Set down the data below exactly; pictures stay out.

═══ Dataset extract ═══

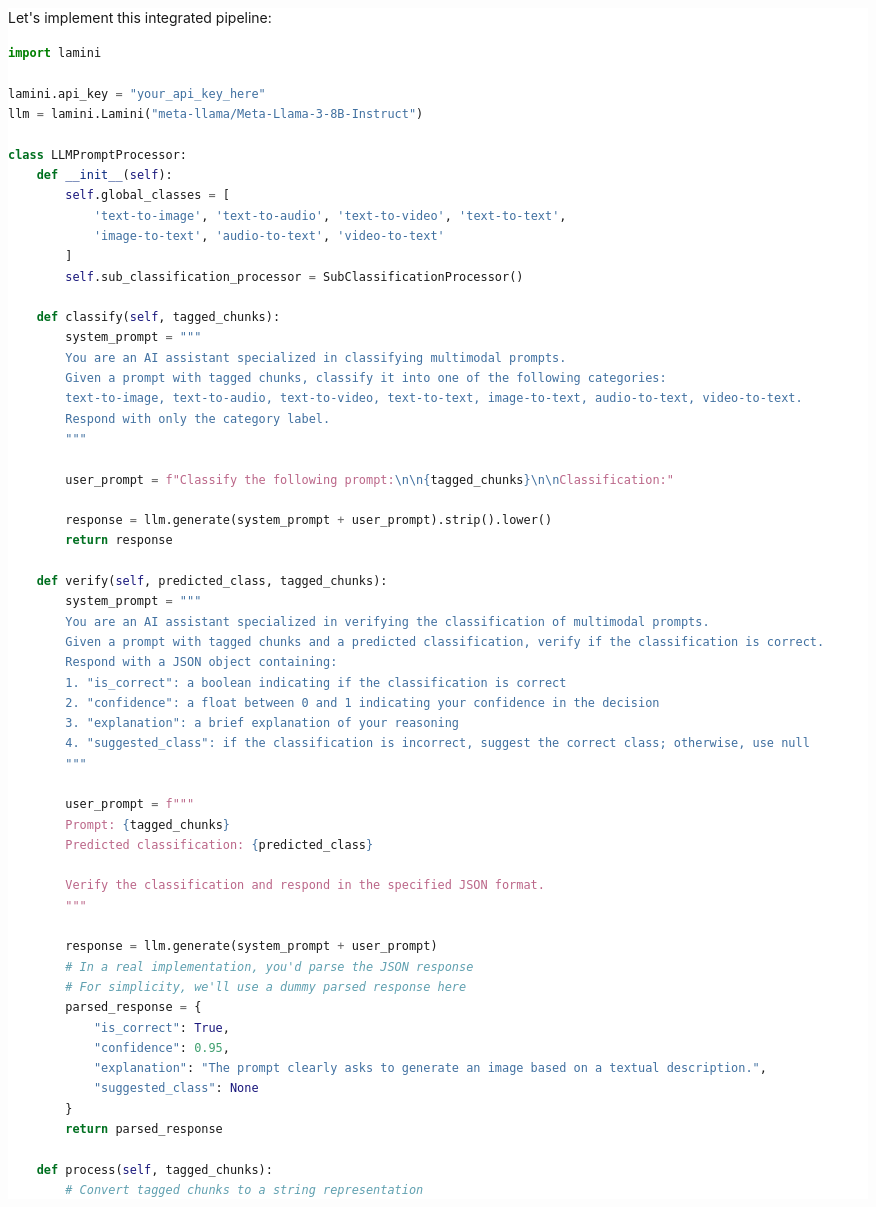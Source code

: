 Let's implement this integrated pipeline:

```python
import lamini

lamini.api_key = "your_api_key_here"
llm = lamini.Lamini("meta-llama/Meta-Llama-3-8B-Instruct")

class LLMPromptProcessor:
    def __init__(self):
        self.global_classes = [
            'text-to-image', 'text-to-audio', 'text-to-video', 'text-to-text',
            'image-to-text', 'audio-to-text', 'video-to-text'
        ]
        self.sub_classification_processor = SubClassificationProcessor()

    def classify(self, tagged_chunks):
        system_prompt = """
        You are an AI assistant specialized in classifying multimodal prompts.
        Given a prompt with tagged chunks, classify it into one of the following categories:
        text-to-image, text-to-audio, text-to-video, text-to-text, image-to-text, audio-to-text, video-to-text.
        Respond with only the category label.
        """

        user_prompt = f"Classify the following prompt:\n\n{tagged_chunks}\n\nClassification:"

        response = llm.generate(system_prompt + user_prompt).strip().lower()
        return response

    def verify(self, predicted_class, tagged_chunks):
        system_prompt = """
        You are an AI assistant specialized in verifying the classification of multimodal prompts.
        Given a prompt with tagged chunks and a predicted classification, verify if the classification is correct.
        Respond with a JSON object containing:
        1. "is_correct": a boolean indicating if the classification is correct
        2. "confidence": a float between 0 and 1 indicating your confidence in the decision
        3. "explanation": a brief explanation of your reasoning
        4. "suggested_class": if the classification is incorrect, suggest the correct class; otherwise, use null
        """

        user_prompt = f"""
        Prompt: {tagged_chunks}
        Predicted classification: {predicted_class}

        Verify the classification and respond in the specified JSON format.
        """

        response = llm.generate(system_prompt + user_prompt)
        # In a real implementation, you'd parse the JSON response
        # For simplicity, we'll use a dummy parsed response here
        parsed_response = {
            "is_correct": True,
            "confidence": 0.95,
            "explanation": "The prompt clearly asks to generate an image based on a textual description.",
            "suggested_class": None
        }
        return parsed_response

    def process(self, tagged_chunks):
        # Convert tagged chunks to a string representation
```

═══

**Written answer:**
Source code

: Let's implement this integrated pipeline:

```python
import lamini

lamini.api_key = "your_api_key_here"
llm = lamini.Lamini("meta-llama/Meta-Llama-3-8B-Instruct")

class LLMPromptProcessor:
    def __init__(self):
        self.global_classes = [
            'text-to-image', 'text-to-audio', 'text-to-video', 'text-to-text',
            'image-to-text', 'audio-to-text', 'video-to-text'
        ]
        self.sub_classification_processor = SubClassificationProcessor()

    def classify(self, tagged_chunks):
        system_prompt = """
        You are an AI assistant specialized in classifying multimodal prompts.
        Given a prompt with tagged chunks, classify it into one of the following categories:
        text-to-image, text-to-audio, text-to-video, text-to-text, image-to-text, audio-to-text, video-to-text.
        Respond with only the category label.
        """

        user_prompt = f"Classify the following prompt:\n\n{tagged_chunks}\n\nClassification:"

        response = llm.generate(system_prompt + user_prompt).strip().lower()
        return response

    def verify(self, predicted_class, tagged_chunks):
        system_prompt = """
        You are an AI assistant specialized in verifying the classification of multimodal prompts.
        Given a prompt with tagged chunks and a predicted classification, verify if the classification is correct.
        Respond with a JSON object containing:
        1. "is_correct": a boolean indicating if the classification is correct
        2. "confidence": a float between 0 and 1 indicating your confidence in the decision
        3. "explanation": a brief explanation of your reasoning
        4. "suggested_class": if the classification is incorrect, suggest the correct class; otherwise, use null
        """

        user_prompt = f"""
        Prompt: {tagged_chunks}
        Predicted classification: {predicted_class}

        Verify the classification and respond in the specified JSON format.
        """

        response = llm.generate(system_prompt + user_prompt)
        # In a real implementation, you'd parse the JSON response
        # For simplicity, we'll use a dummy parsed response here
        parsed_response = {
            "is_correct": True,
            "confidence": 0.95,
            "explanation": "The prompt clearly asks to generate an image based on a textual description.",
            "suggested_class": None
        }
        return parsed_response

    def process(self, tagged_chunks):
        # Convert tagged chunks to a string representation
```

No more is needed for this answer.